Many of you may have started reading these columns out of necessity this year, when trying to prepare your site(s) for Google’s so-called
Mobilegeddon. But for me, 2016 marks the 10th year that I’ve been observing and thinking about mobile SEO.
In the early days, mobile SEO was less about responsive design (which didn’t exist) and more about WAP and XHTML. Apps were confined to app stores and couldn’t be indexed. And web pages didn’t rank any higher in search results if they were formatted for mobile searchers.
All of that has changed in the last 10 years, and there’s no indication that 2016 will be the year when mobile SEO stops evolving. Here are the five biggest changes that gained momentum in 2015 and should pick up steam this year. Prepare for them early to stay ahead of the competition.
Mobile-Friendly Is Table Stakes
I agree with my friend, fellow columnist and user experience expert Shari Thurow that not every searcher needs or wants to access every site on a mobile device. There are some cases, such as SEO software, where the great majority of searches come from desktop computers:
And this would explain why providers of this software at the beginning of this year did not make their offerings accessible to mobile searchers.
However, with Google’s mobile update, many of these SEO software providers were compelled to make much of their content mobile-friendly regardless, including Moz and BrightEdge.
It’s still possible to say less than 20 percent of queries coming from mobile devices is not enough to justify the investment in mobile SEO for some businesses. However, with more and more queries happening on mobile devices, and Google responding to that change by tailoring its search results to mobile devices, it’s difficult for people like us who optimize their content for search engine users not to recognize that trend and change our strategies accordingly.
In the early days of mobile SEO sessions at search conferences, the speakers would talk a lot about why you should go mobile. These days, with more than half of US search traffic coming from mobile devices overall, it’s more about “how.”
It’s 2016. If you’re not mobile-friendly by now, it’s best to carve out the resources now and make it happen.
Mobile Index Arrives
Google has had the technology to rank more relevant content higher for device-specific queries at least since they announced it at Searchology 2009. Yet for years, desktop and mobile search results appeared to use the same ranking algorithms.
There were always slight variants in search results, but in 2015, there was more of a shakeup when Google started giving mobile-friendly content preference in smartphone search results.
And then, in March 2015, Google announced that it was working on a mobile index that would allow it to rank mobile sites differently from desktop sites. However, as of September 2015, there still was only a desktop index.

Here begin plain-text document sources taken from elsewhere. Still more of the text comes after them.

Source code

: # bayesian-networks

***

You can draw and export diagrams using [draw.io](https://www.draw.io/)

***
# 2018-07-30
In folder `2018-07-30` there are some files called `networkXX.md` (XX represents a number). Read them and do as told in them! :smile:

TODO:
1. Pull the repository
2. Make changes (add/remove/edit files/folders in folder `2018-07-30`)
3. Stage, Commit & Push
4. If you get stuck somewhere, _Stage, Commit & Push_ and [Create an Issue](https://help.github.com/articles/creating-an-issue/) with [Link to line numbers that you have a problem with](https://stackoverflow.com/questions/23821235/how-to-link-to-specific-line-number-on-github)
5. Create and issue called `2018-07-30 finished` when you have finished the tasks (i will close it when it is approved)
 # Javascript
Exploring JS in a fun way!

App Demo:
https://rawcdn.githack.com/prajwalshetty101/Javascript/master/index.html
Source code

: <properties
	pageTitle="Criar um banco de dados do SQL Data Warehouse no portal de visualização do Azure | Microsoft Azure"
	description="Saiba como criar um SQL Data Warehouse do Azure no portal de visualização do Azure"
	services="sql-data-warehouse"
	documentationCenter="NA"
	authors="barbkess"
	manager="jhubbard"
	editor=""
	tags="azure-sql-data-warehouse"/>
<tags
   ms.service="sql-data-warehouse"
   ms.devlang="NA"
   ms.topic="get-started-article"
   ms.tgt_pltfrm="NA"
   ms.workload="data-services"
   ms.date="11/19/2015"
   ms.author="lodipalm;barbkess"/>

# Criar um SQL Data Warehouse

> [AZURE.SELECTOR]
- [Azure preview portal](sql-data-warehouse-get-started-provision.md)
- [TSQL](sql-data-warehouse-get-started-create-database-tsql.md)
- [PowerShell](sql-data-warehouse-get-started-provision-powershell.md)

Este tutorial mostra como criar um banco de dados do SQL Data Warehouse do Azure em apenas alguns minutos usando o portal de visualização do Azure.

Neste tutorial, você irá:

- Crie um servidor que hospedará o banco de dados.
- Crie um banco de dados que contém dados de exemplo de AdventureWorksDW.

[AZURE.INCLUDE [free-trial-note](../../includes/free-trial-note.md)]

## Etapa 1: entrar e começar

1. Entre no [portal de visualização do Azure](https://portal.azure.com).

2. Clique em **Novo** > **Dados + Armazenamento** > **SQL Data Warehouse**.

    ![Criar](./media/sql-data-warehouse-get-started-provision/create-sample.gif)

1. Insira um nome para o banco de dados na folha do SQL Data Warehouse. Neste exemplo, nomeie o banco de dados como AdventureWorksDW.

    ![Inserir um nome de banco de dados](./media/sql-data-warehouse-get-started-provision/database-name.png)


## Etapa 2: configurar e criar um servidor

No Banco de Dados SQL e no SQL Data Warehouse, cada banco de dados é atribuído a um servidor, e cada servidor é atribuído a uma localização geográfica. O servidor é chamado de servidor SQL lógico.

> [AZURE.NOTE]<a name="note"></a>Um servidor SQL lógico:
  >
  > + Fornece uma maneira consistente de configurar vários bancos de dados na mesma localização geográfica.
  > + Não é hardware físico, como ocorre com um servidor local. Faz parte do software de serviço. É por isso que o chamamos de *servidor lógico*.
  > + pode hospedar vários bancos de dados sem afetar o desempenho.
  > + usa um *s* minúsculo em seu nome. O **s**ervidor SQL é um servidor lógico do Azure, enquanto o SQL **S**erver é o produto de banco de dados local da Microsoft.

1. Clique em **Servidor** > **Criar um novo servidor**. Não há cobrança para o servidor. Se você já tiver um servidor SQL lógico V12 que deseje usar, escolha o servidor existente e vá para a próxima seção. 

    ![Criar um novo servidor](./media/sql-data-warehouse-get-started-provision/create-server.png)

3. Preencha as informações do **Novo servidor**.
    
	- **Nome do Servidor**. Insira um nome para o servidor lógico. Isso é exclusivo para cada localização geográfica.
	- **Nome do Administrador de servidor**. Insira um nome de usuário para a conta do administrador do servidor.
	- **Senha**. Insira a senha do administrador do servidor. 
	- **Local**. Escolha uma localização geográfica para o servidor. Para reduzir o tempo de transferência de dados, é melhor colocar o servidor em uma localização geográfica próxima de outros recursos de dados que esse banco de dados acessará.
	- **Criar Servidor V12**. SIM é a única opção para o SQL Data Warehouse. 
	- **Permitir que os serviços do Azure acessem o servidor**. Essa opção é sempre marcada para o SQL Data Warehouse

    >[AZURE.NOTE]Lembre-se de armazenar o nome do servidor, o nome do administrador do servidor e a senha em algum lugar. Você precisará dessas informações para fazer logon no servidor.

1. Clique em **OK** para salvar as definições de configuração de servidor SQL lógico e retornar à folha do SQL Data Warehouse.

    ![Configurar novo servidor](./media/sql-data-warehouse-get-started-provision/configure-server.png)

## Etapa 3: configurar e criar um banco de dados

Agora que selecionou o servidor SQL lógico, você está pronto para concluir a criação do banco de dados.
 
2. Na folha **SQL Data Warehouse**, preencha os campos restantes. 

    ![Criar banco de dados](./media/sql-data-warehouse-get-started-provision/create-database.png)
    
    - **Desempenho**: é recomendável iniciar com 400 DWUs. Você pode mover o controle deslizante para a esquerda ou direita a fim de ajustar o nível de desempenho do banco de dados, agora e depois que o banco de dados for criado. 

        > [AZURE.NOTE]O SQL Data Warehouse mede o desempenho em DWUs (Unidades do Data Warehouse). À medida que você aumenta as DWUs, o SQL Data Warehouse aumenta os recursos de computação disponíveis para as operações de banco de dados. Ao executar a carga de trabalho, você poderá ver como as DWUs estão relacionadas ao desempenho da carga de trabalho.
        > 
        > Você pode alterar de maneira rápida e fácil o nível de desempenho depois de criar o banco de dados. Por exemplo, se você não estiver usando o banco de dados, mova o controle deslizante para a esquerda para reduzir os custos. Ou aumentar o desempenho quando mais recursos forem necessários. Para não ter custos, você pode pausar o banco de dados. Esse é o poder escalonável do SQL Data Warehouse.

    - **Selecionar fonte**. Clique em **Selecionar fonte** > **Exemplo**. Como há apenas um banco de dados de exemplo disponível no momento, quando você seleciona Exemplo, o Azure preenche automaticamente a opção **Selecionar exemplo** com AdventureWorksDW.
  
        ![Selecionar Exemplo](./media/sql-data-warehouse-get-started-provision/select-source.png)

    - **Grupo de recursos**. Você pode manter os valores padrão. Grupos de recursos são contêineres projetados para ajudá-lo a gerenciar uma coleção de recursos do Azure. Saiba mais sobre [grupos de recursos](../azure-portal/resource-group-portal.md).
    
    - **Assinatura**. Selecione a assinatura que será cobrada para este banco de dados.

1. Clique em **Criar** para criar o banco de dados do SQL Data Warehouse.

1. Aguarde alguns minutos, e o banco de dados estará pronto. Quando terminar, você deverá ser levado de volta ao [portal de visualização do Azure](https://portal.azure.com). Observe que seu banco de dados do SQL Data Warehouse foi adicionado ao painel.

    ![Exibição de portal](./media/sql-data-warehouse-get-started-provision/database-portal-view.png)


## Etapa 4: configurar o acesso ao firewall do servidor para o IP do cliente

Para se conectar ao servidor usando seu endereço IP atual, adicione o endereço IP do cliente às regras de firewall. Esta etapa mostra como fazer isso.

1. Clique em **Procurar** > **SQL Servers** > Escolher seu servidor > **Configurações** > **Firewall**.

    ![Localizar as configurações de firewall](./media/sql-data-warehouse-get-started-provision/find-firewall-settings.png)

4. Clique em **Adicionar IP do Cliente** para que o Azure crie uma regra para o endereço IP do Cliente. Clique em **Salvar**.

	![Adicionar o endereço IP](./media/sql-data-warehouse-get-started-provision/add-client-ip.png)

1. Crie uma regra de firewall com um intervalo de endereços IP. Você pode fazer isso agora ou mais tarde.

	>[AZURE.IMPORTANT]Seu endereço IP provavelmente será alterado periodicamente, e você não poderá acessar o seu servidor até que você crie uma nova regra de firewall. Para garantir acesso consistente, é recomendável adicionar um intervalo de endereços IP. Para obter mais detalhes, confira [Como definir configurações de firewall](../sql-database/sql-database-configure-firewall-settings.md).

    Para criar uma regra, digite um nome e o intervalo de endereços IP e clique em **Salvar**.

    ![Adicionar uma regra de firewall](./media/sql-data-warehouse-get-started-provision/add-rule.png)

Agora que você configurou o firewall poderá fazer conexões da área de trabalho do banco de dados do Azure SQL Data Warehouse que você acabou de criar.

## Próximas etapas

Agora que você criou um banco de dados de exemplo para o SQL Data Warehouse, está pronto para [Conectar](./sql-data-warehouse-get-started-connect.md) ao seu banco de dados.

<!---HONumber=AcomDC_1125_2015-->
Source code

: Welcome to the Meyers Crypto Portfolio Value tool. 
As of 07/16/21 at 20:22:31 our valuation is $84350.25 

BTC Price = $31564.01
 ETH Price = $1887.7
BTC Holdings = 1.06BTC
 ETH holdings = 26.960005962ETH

Clearly, this is a big project and hasn’t been prioritized internally as much as other large projects like the Penguin refresh, but here’s hoping that Google gets to it in 2016. If it does, SEOs will be able to provide a platform-specific experience when it’s relevant, giving searchers the best experience possible, and Google will be able to rank the site content higher than it ranks sites that aren’t as optimized for smartphone searchers.
It started this with the mobile-friendly update in 2015, and I’m hoping this evolves into a mobile-optimized update in 2016 with the introduction of the mobile index.
App Redirect Spam No Longer Works
Another thing the mobile index will do is eliminate app redirect spam in search results. I still can’t search for guitar tabs on Google without being shown a result in position one that I can’t access without downloading an app.
If Google had a mobile index, it would be able to see what I demonstrated in Search Engine Land this past year: that sites that appear to be friendly to mobile searchers can have different content that actually frustrates mobile searchers and causes them to go elsewhere.
I was optimistic when Google announced the app interstitial demotions, as well as the fact that it was getting tougher on spammy mobile redirects.
But unfortunately, neither of these has prevented the mobile-unfriendly ultimate-guitar.com from ranking for smartphone queries for which they show no content without first forcing the searcher to download an app. I would hope that this would change in 2016 with the introduction of the mobile index.
Responsive Salesmen Continue To Make Bogus Claims About SEO
Look, responsive is an exciting trend in web design, and when it’s done correctly, it can make a nice-looking website that works regardless of what device you access it from.
It is not, however, a silver bullet for mobile SEO and never has been. Google said as much this past year on several occasions, and there was a very popular article in Search Engine Land that looked at the evidence and concluded that responsive sites have no clear advantage for SEO.
Because of this, I expected to see fewer bogus claims about the effects of responsive web design (RWD) on SEO, but alas, no such luck. At the end of the year, I’m seeing more articles saying things like RWD is “the industry-wide accepted approach to multi-device design.” If this were the case, however, it would be employed by more than 12 percent of sites.
If you do see an article claiming that responsive web design is a must this year, take it with a grain of salt. While responsive could be right for your audience and your site, you have a number of options for mobile site configuration that are good for SEO.
And if the mobile index comes in 2016, many sites may have better options than the one that shows the same content to searchers regardless of what device they’re using.
Half Of Mobile SEO Not About Web Pages
Looking at the agenda for SMX West this year, there’s no session on mobile SEO, but instead on aspects of mobile SEO that are important for all SEOs — things like app indexing, iOS Spotlight search and the AMP Project. What’s interesting about these three things is that they’re critical for mobile search traffic, but they have nothing to do with traditional web pages.
The AMP Project is important because it gives SEOs new visibility in smartphone search for publishers. It also presents a unique type of mobile web content that may need to be canonicalized in the future.
App indexing is important because it takes app discovery out of the app store and gives SEOs an entirely new type of content to optimize.
Both of these have momentum going into 2016, and you’ll likely see more columns here about them in the new year. Less, though, about optimizing traditional web pages for mobile search.
Regardless of whether these five predictions become fact by 2017, I do hope that readers of this column have a Happy New Year and come to 2016 ready to optimize for the ever-changing world of mobile search.